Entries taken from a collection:

◇ ◇ ◇ ◇ ◇ ◇ ◇

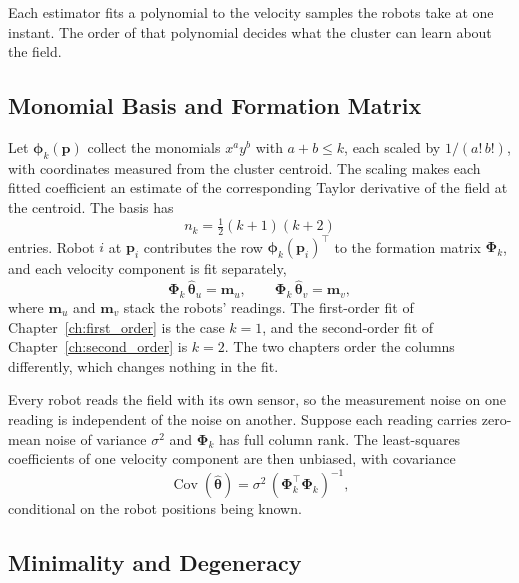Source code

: Each estimator fits a polynomial to the velocity samples the robots take
at one instant. The order of that polynomial decides what the cluster can
learn about the field.

\subsection{Monomial Basis and Formation Matrix}
\label{sec:ch4:basis}

Let $\boldsymbol{\phi}_k(\mathbf{p})$ collect the monomials $x^a y^b$
with $a + b \leq k$, each scaled by $1/(a!\,b!)$, with coordinates
measured from the cluster centroid. The scaling makes each fitted
coefficient an estimate of the corresponding Taylor derivative of the field
at the centroid. The basis
has
\begin{equation}
    n_k = \tfrac{1}{2}(k+1)(k+2)
    \label{eq:ch4:nk}
\end{equation}
entries. Robot $i$ at $\mathbf{p}_i$ contributes the row
$\boldsymbol{\phi}_k(\mathbf{p}_i)^{\top}$ to the formation matrix
$\boldsymbol{\Phi}_k$, and each velocity component is fit separately,
\begin{equation}
    \boldsymbol{\Phi}_k\,\hat{\boldsymbol{\theta}}_u = \mathbf{m}_u, \qquad
    \boldsymbol{\Phi}_k\,\hat{\boldsymbol{\theta}}_v = \mathbf{m}_v ,
    \label{eq:ch4:fit}
\end{equation}
where $\mathbf{m}_u$ and $\mathbf{m}_v$ stack the robots' readings. The
first-order fit of Chapter~\ref{ch:first_order} is the case $k = 1$, and
the second-order fit of Chapter~\ref{ch:second_order} is $k = 2$. The two
chapters order the columns differently, which changes nothing in the fit.

Every robot reads the field with its own sensor, so the measurement noise
on one reading is independent of the noise on another. Suppose each
reading carries zero-mean noise of variance $\sigma^2$ and
$\boldsymbol{\Phi}_k$ has full column rank. The least-squares coefficients
of one velocity component are then unbiased, with covariance
\begin{equation}
    \operatorname{Cov}(\hat{\boldsymbol{\theta}}) =
    \sigma^{2}\,(\boldsymbol{\Phi}_k^{\top}\boldsymbol{\Phi}_k)^{-1},
    \label{eq:ch4:cov}
\end{equation}
conditional on the robot positions being known.

\subsection{Minimality and Degeneracy}
\label{sec:ch4:minimality}

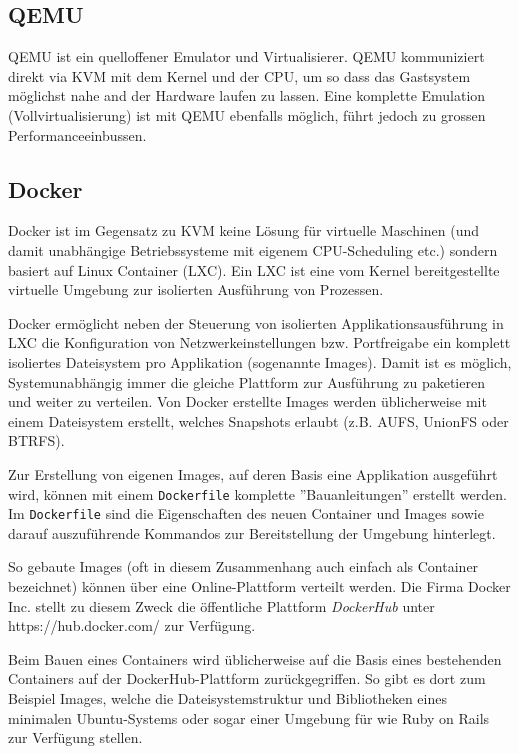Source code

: \subsection{QEMU}
QEMU ist ein quelloffener Emulator und Virtualisierer. QEMU kommuniziert direkt via KVM mit dem Kernel und der CPU, um so dass das Gastsystem möglichst nahe and der Hardware laufen zu lassen. Eine komplette Emulation (Vollvirtualisierung) ist mit QEMU ebenfalls möglich, führt jedoch zu grossen Performanceeinbussen.

\subsection{Docker}
Docker ist im Gegensatz zu KVM keine Lösung für virtuelle Maschinen (und damit unabhängige Betriebssysteme mit eigenem CPU-Scheduling etc.) sondern basiert auf Linux Container (LXC). Ein LXC ist eine vom Kernel bereitgestellte virtuelle Umgebung zur isolierten Ausführung von Prozessen.

Docker ermöglicht neben der Steuerung von isolierten Applikationsausführung in LXC die Konfiguration von Netzwerkeinstellungen bzw. Portfreigabe ein komplett isoliertes Dateisystem pro Applikation (sogenannte Images). Damit ist es möglich, Systemunabhängig immer die gleiche Plattform zur Ausführung zu paketieren und weiter zu verteilen. Von Docker erstellte Images werden üblicherweise mit einem Dateisystem erstellt, welches Snapshots erlaubt (z.B. AUFS, UnionFS oder BTRFS).

Zur Erstellung von eigenen Images, auf deren Basis eine Applikation ausgeführt wird, können mit einem \lstinline[]|Dockerfile| komplette ''Bauanleitungen'' erstellt werden. Im \lstinline[]|Dockerfile| sind die Eigenschaften des neuen Container und Images sowie darauf auszuführende Kommandos zur Bereitstellung der Umgebung hinterlegt.

So gebaute Images (oft in diesem Zusammenhang auch einfach als Container bezeichnet) können über eine Online-Plattform verteilt werden. Die Firma Docker Inc. stellt zu diesem Zweck die öffentliche Plattform \emph{DockerHub} unter https://hub.docker.com/ zur Verfügung.

Beim Bauen eines Containers wird üblicherweise auf die Basis eines bestehenden Containers auf der DockerHub-Plattform zurückgegriffen. So gibt es dort zum Beispiel Images, welche die Dateisystemstruktur und Bibliotheken eines minimalen Ubuntu-Systems oder sogar einer Umgebung für  wie Ruby on Rails zur Verfügung stellen.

◇ ◇ ◇ ◇ ◇ ◇ ◇

From the opening line of the entries, copy each line exactly until the line with "The least-squares coefficients", which is copied as well; leave out pictures.

Source code

: Each estimator fits a polynomial to the velocity samples the robots take
at one instant. The order of that polynomial decides what the cluster can
learn about the field.

\subsection{Monomial Basis and Formation Matrix}
\label{sec:ch4:basis}

Let $\boldsymbol{\phi}_k(\mathbf{p})$ collect the monomials $x^a y^b$
with $a + b \leq k$, each scaled by $1/(a!\,b!)$, with coordinates
measured from the cluster centroid. The scaling makes each fitted
coefficient an estimate of the corresponding Taylor derivative of the field
at the centroid. The basis
has
\begin{equation}
    n_k = \tfrac{1}{2}(k+1)(k+2)
    \label{eq:ch4:nk}
\end{equation}
entries. Robot $i$ at $\mathbf{p}_i$ contributes the row
$\boldsymbol{\phi}_k(\mathbf{p}_i)^{\top}$ to the formation matrix
$\boldsymbol{\Phi}_k$, and each velocity component is fit separately,
\begin{equation}
    \boldsymbol{\Phi}_k\,\hat{\boldsymbol{\theta}}_u = \mathbf{m}_u, \qquad
    \boldsymbol{\Phi}_k\,\hat{\boldsymbol{\theta}}_v = \mathbf{m}_v ,
    \label{eq:ch4:fit}
\end{equation}
where $\mathbf{m}_u$ and $\mathbf{m}_v$ stack the robots' readings. The
first-order fit of Chapter~\ref{ch:first_order} is the case $k = 1$, and
the second-order fit of Chapter~\ref{ch:second_order} is $k = 2$. The two
chapters order the columns differently, which changes nothing in the fit.

Every robot reads the field with its own sensor, so the measurement noise
on one reading is independent of the noise on another. Suppose each
reading carries zero-mean noise of variance $\sigma^2$ and
$\boldsymbol{\Phi}_k$ has full column rank. The least-squares coefficients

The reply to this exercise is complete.